YADRO trained the KVADRA_T tablet to recognize multiple objects in a frame in 20 ms
YADRO explained how it trained the KVADRA_T tablet to simultaneously recognize a person, a document, text, QR codes and barcodes in a single frame. Instead…
AI-processed from Habr AI; edited by Hamidun News
YADRO showed how it solved a task that, for a mobile device, sounds almost like detection but has to work faster: the KVADRA_T tablet was taught to simultaneously recognize a person, a document, text, QR codes, and barcodes in a single frame. The final multi-label model delivered an average F1-score of 94% and met the speed requirements for running directly on the device.
Why not multiclass
The company explains that standard multiclass classification was unsuitable here because of the very nature of the task. A single image can contain a person, a passport, lines of text, and a code to scan at the same time, while the classic setup tries to pick only one dominant class.
For a smart gallery or verification scenarios, that is not enough: the device needs to understand the full composition of the scene rather than guess the main object. Running a separate model for each object type was also a poor option, because on a tablet that quickly eats into the time and resource budget.
That is why the team moved to a multi-label approach, where each class is determined independently. But a simple setup with one shared classification head did not work here either: the classes belong to different visual domains, and the shared features started to interfere with one another.

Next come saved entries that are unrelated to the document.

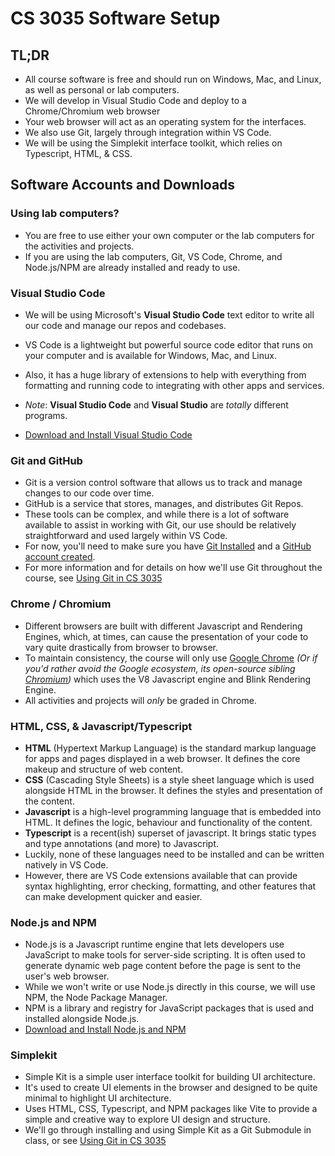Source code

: # CS 3035 Software Setup

## TL;DR

- All course software is free and should run on Windows, Mac, and Linux, as well as personal or lab computers.
- We will develop in Visual Studio Code and deploy to a Chrome/Chromium web browser
- Your web browser will act as an operating system for the interfaces.
- We also use Git, largely through integration within VS Code.
- We will be using the Simplekit interface toolkit, which relies on Typescript, HTML, & CSS.

## Software Accounts and Downloads

### Using lab computers?

- You are free to use either your own computer or the lab computers for the activities and projects.
- If you are using the lab computers, Git, VS Code, Chrome, and Node.js/NPM are already installed and ready to use.

### Visual Studio Code

- We will be using Microsoft's **Visual Studio Code** text editor to write all our code and manage our repos and codebases.
- VS Code is a lightweight but powerful source code editor that runs on your computer and is available for Windows, Mac, and Linux.
- Also, it has a huge library of extensions to help with everything from formatting and running code to integrating with other apps and services.
- _Note_: **Visual Studio Code** and **Visual Studio** are _totally_ different programs.

- [Download and Install Visual Studio Code](https://code.visualstudio.com/download)

### Git and GitHub

- Git is a version control software that allows us to track and manage changes to our code over time.
- GitHub is a service that stores, manages, and distributes Git Repos.
- These tools can be complex, and while there is a lot of software available to assist in working with Git, our use should be relatively straightforward and used largely within VS Code.
- For now, you'll need to make sure you have [Git Installed](https://git-scm.com/downloads) and a [GitHub account created](https://github.com/).
- For more information and for details on how we'll use Git throughout the course, see [Using Git in CS 3035](pages/../CS3035-assignments-with-git.md)

### Chrome / Chromium

- Different browsers are built with different Javascript and Rendering Engines, which, at times, can cause the presentation of your code to vary quite drastically from browser to browser.
- To maintain consistency, the course will only use [Google Chrome](https://www.google.com/chrome/) _(Or if you'd rather avoid the Google ecosystem, its open-source sibling [Chromium](https://chromium.woolyss.com/download/en/#windows))_ which uses the V8 Javascript engine and Blink Rendering Engine.
- All activities and projects will _only_ be graded in Chrome.

### HTML, CSS, & Javascript/Typescript

- **HTML** (Hypertext Markup Language) is the standard markup language for apps and pages displayed in a web browser. It defines the core makeup and structure of web content.
- **CSS** (Cascading Style Sheets) is a style sheet language which is used alongside HTML in the browser. It defines the styles and presentation of the content.
- **Javascript** is a high-level programming language that is embedded into HTML. It defines the logic, behaviour and functionality of the content.
- **Typescript** is a recent(ish) superset of javascript. It brings static types and type annotations (and more) to Javascript.
- Luckily, none of these languages need to be installed and can be written natively in VS Code.
- However, there are VS Code extensions available that can provide syntax highlighting, error checking, formatting, and other features that can make development quicker and easier.

### Node.js and NPM

- Node.js is a Javascript runtime engine that lets developers use JavaScript to make tools for server-side scripting. It is often used to generate dynamic web page content before the page is sent to the user's web browser.
- While we won't write or use Node.js directly in this course, we will use NPM, the Node Package Manager.
- NPM is a library and registry for JavaScript packages that is used and installed alongside Node.js.
- [Download and Install Node.js and NPM](https://nodejs.org/en)

### Simplekit

- Simple Kit is a simple user interface toolkit for building UI architecture.
- It's used to create UI elements in the browser and designed to be quite minimal to highlight UI architecture.
- Uses HTML, CSS, Typescript, and NPM packages like Vite to provide a simple and creative way to explore UI design and structure.
- We'll go through installing and using Simple Kit as a Git Submodule in class, or see [Using Git in CS 3035](pages/../CS3035-assignments-with-git.md)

In the first version, with MobileNet V3 and a single head, the model showed an F1-score of around 82%. After switching to a multi-head architecture with independent heads for different object types, the average metric rose to 94%, or roughly 12 percentage points at once.
How they built the dataset
The hardest part of the project turned out not to be choosing the backbone but the data. The team did not have a ready-made public multi-label dataset with the required combination of classes, so the sample was assembled almost from scratch from Roboflow, Kaggle, and open source repositories. In parallel, they had to track licenses so the data could be used in a product.
In the end, the developer assembled and cleaned a set of 193,000 images, where it was especially difficult to preserve balance between related classes such as document and text. For automatic labeling, they first tested standard SOTA detectors, mainly models from the YOLO family, but their quality for this task turned out to be insufficient.
After that, the team switched to vision-language models and built a pipeline around them for data cleaning and enrichment. This made it possible not only to label the images but also to remove duplicates and then selectively close gaps in the statistics for rare label combinations.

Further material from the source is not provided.